Agreements and Contracts
The success of any project is based on mutual concessions signed among the major partners that define the roles, responsibilities and powers vested upon each one of them. The challenge in a multi-cultural setting is, however, the time that it takes to come up with a consensus on how these demarcations would be drawn as the perception on major issues that would direct such decisions are far much different. For some cultures, “gentleman’s agreement” is enough to strike a deal of great financial magnitude, while in others, a little deal must be clearly written and details emphasised and agreed before registered lawyers before it can be accepted for execution. The line of contention is usually on what each of the cultures would perceive as right or wrong, and in most cases, every individual believes that his perception is more logical than that of the partner (Sonnenwald and Pierce, 2000). Such differences may often result in mistrust and irritation that may not augur well with the progress of the project. The impact and consequences of these tugs-of-war may be devastating both to the individual and the parent organisation that may lose their reputation, identity or even money that may not be recoverable in case major mistakes are committed (Sonnenwald and Pierce, 2000).
It is important to deal with cultural issues and challenges early at the start of the project and continuously review as the project progresses.
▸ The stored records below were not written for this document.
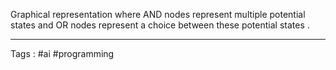 Graphical representation where AND nodes represent multiple potential states and OR nodes represent a choice between these potential states . 
___
Tags : #ai #programming 
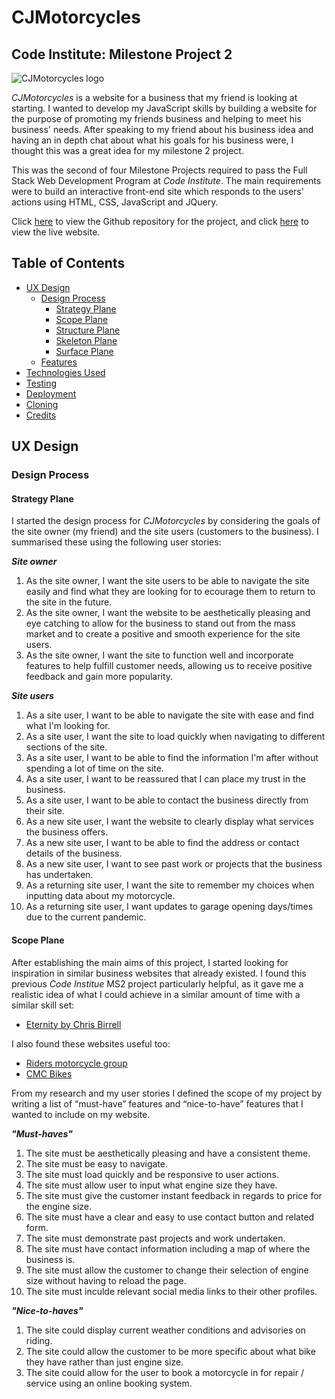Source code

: # CJMotorcycles

## Code Institute: Milestone Project 2

![CJMotorcycles logo](assets/image/readme/readme-title.png)

_CJMotorcycles_ is a website for a business that my friend is looking at starting. I wanted to develop my JavaScript skills by building a website for the purpose of promoting my friends business and helping to meet his business' needs. After speaking to my friend about his business idea and having an in depth chat about what his goals for his business were, I thought this was a great idea for my milestone 2 project.

This was the second of four Milestone Projects required to pass the Full Stack Web Development Program at _Code Institute_. The main requirements were to build an interactive front-end site which responds to the users' actions using HTML, CSS, JavaScript and JQuery.

Click [here](https://github.com/hazza579/CJMotorcycles) to view the Github repository for the project, and click [here]() to view the live website.

## Table of Contents

- [UX Design](#ux-design)
    - [Design Process](#design-process)
        - [Strategy Plane](#strategy-plane)
        - [Scope Plane](#scope-plane)
        - [Structure Plane](#structure-plane)
        - [Skeleton Plane](#skeleton-plane)
        - [Surface Plane](#surface-plane)
    - [Features](#features)
- [Technologies Used](#technologies-used)
- [Testing](#testing)
- [Deployment](#deployment)
- [Cloning](#cloning)
- [Credits](#credits)

## UX Design
### Design Process
#### Strategy Plane 
I started the design process for _CJMotorcycles_ by considering the goals of the site owner (my friend) and the site users (customers to the business). I summarised these using the following user stories:

_**Site owner**_
1. As the site owner, I want the site users to be able to navigate the site easily and find what they are looking for to ecourage them to return to the site in the future.
2. As the site owner, I want the website to be aesthetically pleasing and eye catching to allow for the business to stand out from the mass market and to create a positive and smooth experience for the site users.
3. As the site owner, I want the site to function well and incorporate features to help fulfill customer needs, allowing us to receive positive feedback and gain more popularity.

_**Site users**_
1. As a site user, I want to be able to navigate the site with ease and find what I'm looking for.
2. As a site user, I want the site to load quickly when navigating to different sections of the site.
3. As a site user, I want to be able to find the information I'm after without spending a lot of time on the site.
4. As a site user, I want to be reassured that I can place my trust in the business.
5. As a site user, I want to be able to contact the business directly from their site.
6. As a new site user, I want the website to clearly display what services the business offers.
7. As a new site user, I want to be able to find the address or contact details of the business.
8. As a new site user, I want to see past work or projects that the business has undertaken.
9. As a returning site user, I want the site to remember my choices when inputting data about my motorcycle.
10. As a returning site user, I want updates to garage opening days/times due to the current pandemic.

#### Scope Plane
After establishing the main aims of this project, I started looking for inspiration in similar business websites that already existed. I found this previous _Code Institue_ MS2 project particularly helpful, as it gave me a realistic idea of what I could achieve in a similar amount of time with a similar skill set:
- [Eternity by Chris Birrell](https://birrellc.github.io/Eternity-MS2/#home)

I also found these websites useful too:
- [Riders motorcycle group](https://www.ridersgroup.co.uk/)
- [CMC Bikes](https://www.cmcbikes.com/)

From my research and my user stories I defined the scope of my project by writing a list of “must-have” features and “nice-to-have” features that I wanted to include on my website.

_**"Must-haves"**_
1. The site must be aesthetically pleasing and have a consistent theme.
2. The site must be easy to navigate.
3. The site must load quickly and be responsive to user actions.
4. The site must allow user to input what engine size they have.
5. The site must give the customer instant feedback in regards to price for the engine size.
6. The site must have a clear and easy to use contact button and related form.
7. The site must demonstrate past projects and work undertaken.
8. The site must have contact information including a map of where the business is.
9. The site must allow the customer to change their selection of engine size without having to reload the page.
10. The site must inculde relevant social media links to their other profiles.

_**"Nice-to-haves"**_
1. The site could display current weather conditions and advisories on riding.
2. The site could allow the customer to be more specific about what bike they have rather than just engine size.
3. The site could allow for the user to book a motorcycle in for repair / service using an online booking system.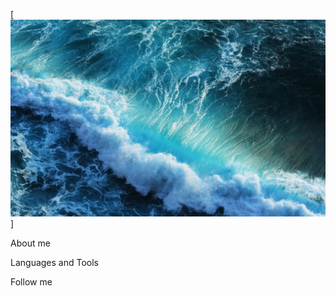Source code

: [![Header](https://github.com/MedullaKs/MedullaKs/blob/main/assets/High_resolution_wallpaper_background_ID_77701316882.jpg)]

About me

Languages and Tools

Follow me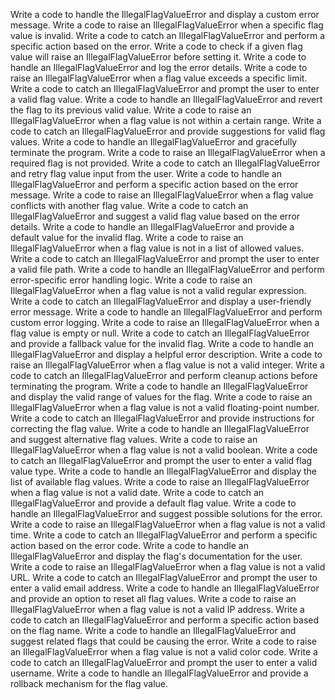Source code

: Write a code to handle the IllegalFlagValueError and display a custom error message.
Write a code to raise an IllegalFlagValueError when a specific flag value is invalid.
Write a code to catch an IllegalFlagValueError and perform a specific action based on the error.
Write a code to check if a given flag value will raise an IllegalFlagValueError before setting it.
Write a code to handle an IllegalFlagValueError and log the error details.
Write a code to raise an IllegalFlagValueError when a flag value exceeds a specific limit.
Write a code to catch an IllegalFlagValueError and prompt the user to enter a valid flag value.
Write a code to handle an IllegalFlagValueError and revert the flag to its previous valid value.
Write a code to raise an IllegalFlagValueError when a flag value is not within a certain range.
Write a code to catch an IllegalFlagValueError and provide suggestions for valid flag values.
Write a code to handle an IllegalFlagValueError and gracefully terminate the program.
Write a code to raise an IllegalFlagValueError when a required flag is not provided.
Write a code to catch an IllegalFlagValueError and retry flag value input from the user.
Write a code to handle an IllegalFlagValueError and perform a specific action based on the error message.
Write a code to raise an IllegalFlagValueError when a flag value conflicts with another flag value.
Write a code to catch an IllegalFlagValueError and suggest a valid flag value based on the error details.
Write a code to handle an IllegalFlagValueError and provide a default value for the invalid flag.
Write a code to raise an IllegalFlagValueError when a flag value is not in a list of allowed values.
Write a code to catch an IllegalFlagValueError and prompt the user to enter a valid file path.
Write a code to handle an IllegalFlagValueError and perform error-specific error handling logic.
Write a code to raise an IllegalFlagValueError when a flag value is not a valid regular expression.
Write a code to catch an IllegalFlagValueError and display a user-friendly error message.
Write a code to handle an IllegalFlagValueError and perform custom error logging.
Write a code to raise an IllegalFlagValueError when a flag value is empty or null.
Write a code to catch an IllegalFlagValueError and provide a fallback value for the invalid flag.
Write a code to handle an IllegalFlagValueError and display a helpful error description.
Write a code to raise an IllegalFlagValueError when a flag value is not a valid integer.
Write a code to catch an IllegalFlagValueError and perform cleanup actions before terminating the program.
Write a code to handle an IllegalFlagValueError and display the valid range of values for the flag.
Write a code to raise an IllegalFlagValueError when a flag value is not a valid floating-point number.
Write a code to catch an IllegalFlagValueError and provide instructions for correcting the flag value.
Write a code to handle an IllegalFlagValueError and suggest alternative flag values.
Write a code to raise an IllegalFlagValueError when a flag value is not a valid boolean.
Write a code to catch an IllegalFlagValueError and prompt the user to enter a valid flag value type.
Write a code to handle an IllegalFlagValueError and display the list of available flag values.
Write a code to raise an IllegalFlagValueError when a flag value is not a valid date.
Write a code to catch an IllegalFlagValueError and provide a default flag value.
Write a code to handle an IllegalFlagValueError and suggest possible solutions for the error.
Write a code to raise an IllegalFlagValueError when a flag value is not a valid time.
Write a code to catch an IllegalFlagValueError and perform a specific action based on the error code.
Write a code to handle an IllegalFlagValueError and display the flag's documentation for the user.
Write a code to raise an IllegalFlagValueError when a flag value is not a valid URL.
Write a code to catch an IllegalFlagValueError and prompt the user to enter a valid email address.
Write a code to handle an IllegalFlagValueError and provide an option to reset all flag values.
Write a code to raise an IllegalFlagValueError when a flag value is not a valid IP address.
Write a code to catch an IllegalFlagValueError and perform a specific action based on the flag name.
Write a code to handle an IllegalFlagValueError and suggest related flags that could be causing the error.
Write a code to raise an IllegalFlagValueError when a flag value is not a valid color code.
Write a code to catch an IllegalFlagValueError and prompt the user to enter a valid username.
Write a code to handle an IllegalFlagValueError and provide a rollback mechanism for the flag value.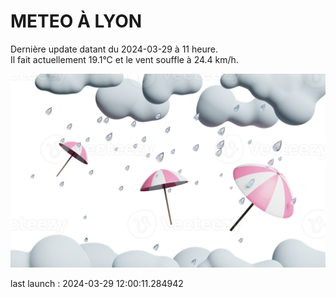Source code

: # METEO À LYON

Dernière update datant du 2024-03-29 à 11 heure.  
Il fait actuellement 19.1°C et le vent souffle à 24.4 km/h.      

![](./.github/rain.png)

last launch : 2024-03-29 12:00:11.284942
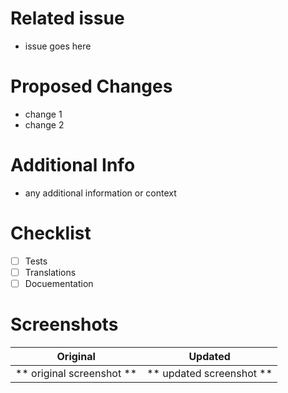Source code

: # Related issue
- issue goes here

# Proposed Changes
- change 1
- change 2

# Additional Info
- any additional information or context

# Checklist
- [ ] Tests
- [ ] Translations
- [ ] Docuementation

# Screenshots

Original             |  Updated
:-------------------------:|:-------------------------:
** original screenshot **  |  ** updated screenshot **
This would ensure that the partners remain motivated and that financial gain for both partners and the parent organisation is realised. To facilitate the early evaluation of potential sources of conflicts, it is important for both the parent organisation and the parties to the project to develop a comprehensive understanding and appreciation of each others culture and identify risks and opportunities that can be exploited from the beginning of the project. The parties should jointly define the project’s goals and objectives and come up with a schedule through which these goals shall be realised. Identification of these important projects’ element helps in ensuring that the parties can define guidelines for the best organisational structure that takes into account their cultural differences. The parent organisation management and the project manager should work hand in hand to ensure that cultural awareness is brought up at the start-up of the project. The potential areas of conflict or disagreement should be identified and mechanisms put in place to coordinate information and track the progress in agreements that initiate mutual understanding among the participating parties. With such arrangement in place, the areas of conflict would be smoothly addressed, and the parent organisation will be able to initiate and nurture a favourable cultural environment that will aid the project activities, and the project managers will be well informed in their efforts to design structures that shall be most appropriate for their respective projects.